→ WHAT YOU SHOULD DO
Look through the data below and work out how many lines hold "Science"; state only the number.

→ DATA RECORDS

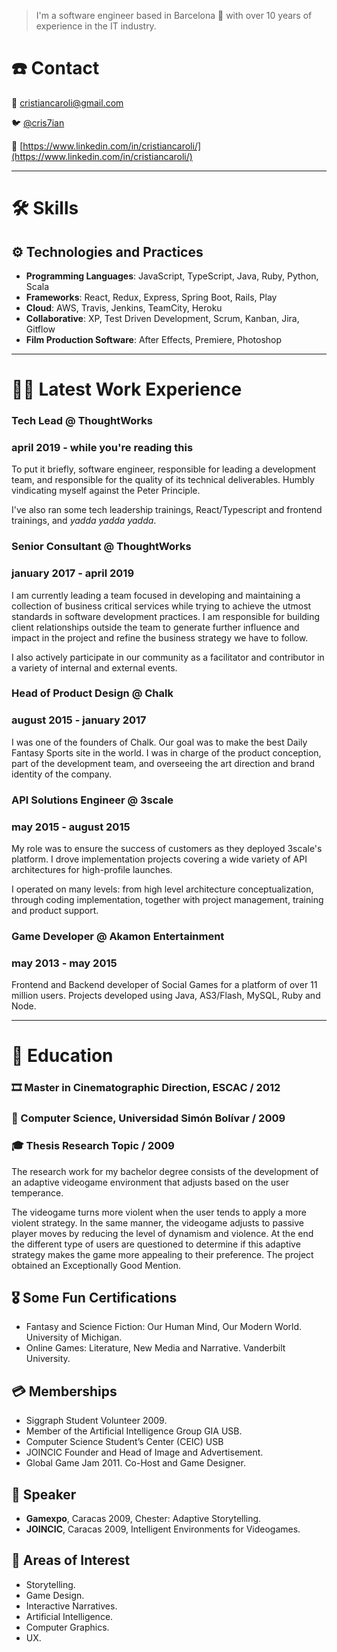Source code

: > I'm a software engineer based in Barcelona 🌊 with over 10 years of experience in the IT industry.

# ☎️ Contact

📧  [cristiancaroli@gmail.com](mailto:cristiancaroli@gmail.com)

🐦  [@cris7ian](https://twitter.com/cris7ian)

🔗  [https://www.linkedin.com/in/cristiancaroli/](https://www.linkedin.com/in/cristiancaroli/)

---

# 🛠 Skills

## ⚙️ Technologies and Practices

- **Programming Languages**: JavaScript, TypeScript, Java, Ruby, Python, Scala
- **Frameworks**: React, Redux, Express, Spring Boot, Rails, Play
- **Cloud**: AWS, Travis, Jenkins, TeamCity, Heroku
- **Collaborative**: XP, Test Driven Development, Scrum, Kanban, Jira, Gitflow
- **Film Production Software**: After Effects, Premiere, Photoshop

---

# 👷‍♂️ Latest Work Experience

### Tech Lead @ ThoughtWorks

### april 2019 - while you're reading this

To put it briefly, software engineer, responsible for leading a development team, and responsible for the quality of its technical deliverables. Humbly vindicating myself against the Peter Principle.

I've also ran some tech leadership trainings, React/Typescript and frontend trainings, and *yadda yadda yadda*.

### Senior Consultant @ ThoughtWorks

### january 2017 - april 2019

I am currently leading a team focused in developing and maintaining a collection of business critical services while trying to achieve the utmost standards in software development practices. I am responsible for building client relationships outside the team to generate further influence and impact in the project and refine the business strategy we have to follow.

I also actively participate in our community as a facilitator and contributor in a variety of internal and external events.

### Head of Product Design @ Chalk

### august 2015 - january 2017

I was one of the founders of Chalk. Our goal was to make the best Daily Fantasy Sports site in the world. I was in charge of the product conception, part of the development team, and overseeing the art direction and brand identity of the company.

### API Solutions Engineer @ 3scale

### may 2015 - august 2015

My role was to ensure the success of customers as they deployed 3scale's platform.
I drove implementation projects covering a wide variety of API architectures for high-profile launches.

I operated on many levels: from high level architecture conceptualization, through coding implementation, together with project management, training and product support.

### Game Developer @ Akamon Entertainment

### may 2013 - may 2015

Frontend and Backend developer of Social Games for a platform of over 11 million users. Projects developed using Java, AS3/Flash, MySQL, Ruby and Node.

---

# 🏫 Education

### 🎞️  Master in Cinematographic Direction, ESCAC / 2012

### 🤖 Computer Science, Universidad Simón Bolívar / 2009

### 🎓  Thesis Research Topic / 2009

The research work for my bachelor degree consists of the development of an adaptive videogame environment that adjusts based on the user temperance.

The videogame turns more violent when the user tends to apply a more violent strategy. In the same manner, the videogame adjusts to passive player moves by reducing the level of dynamism and violence. At the end the different type of users are questioned to determine if this adaptive strategy makes the game more appealing to their preference. The project obtained an Exceptionally Good Mention.

## 🎖️ Some Fun Certifications

- Fantasy and Science Fiction: Our Human Mind, Our Modern World. University of Michigan.
- Online Games: Literature, New Media and Narrative. Vanderbilt University.

## 💳 Memberships

- Siggraph Student Volunteer 2009.
- Member of the Artificial Intelligence Group GIA USB.
- Computer Science Student’s Center (CEIC) USB
- JOINCIC Founder and Head of Image and Advertisement.
- Global Game Jam 2011. Co-Host and Game Designer.

## 📣 Speaker

- **Gamexpo**, Caracas 2009, Chester: Adaptive Storytelling.
- **JOINCIC**, Caracas 2009, Intelligent Environments for Videogames.

## 🧠 Areas of Interest

- Storytelling.
- Game Design.
- Interactive Narratives.
- Artificial Intelligence.
- Computer Graphics.
- UX.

→ TASK ANSWER
3